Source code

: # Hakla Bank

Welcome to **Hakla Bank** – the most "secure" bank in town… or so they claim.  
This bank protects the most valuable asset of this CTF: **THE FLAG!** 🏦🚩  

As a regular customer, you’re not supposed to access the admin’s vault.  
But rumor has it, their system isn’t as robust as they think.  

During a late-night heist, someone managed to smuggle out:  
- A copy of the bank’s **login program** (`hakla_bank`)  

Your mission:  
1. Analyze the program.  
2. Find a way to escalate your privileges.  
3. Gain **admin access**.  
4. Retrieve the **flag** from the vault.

**EXERCISE**:
Your task is to list each line of the records with the word "most".

**ANSWER**:
Welcome to **Hakla Bank** – the most "secure" bank in town… or so they claim.  
This bank protects the most valuable asset of this CTF: **THE FLAG!** 🏦🚩  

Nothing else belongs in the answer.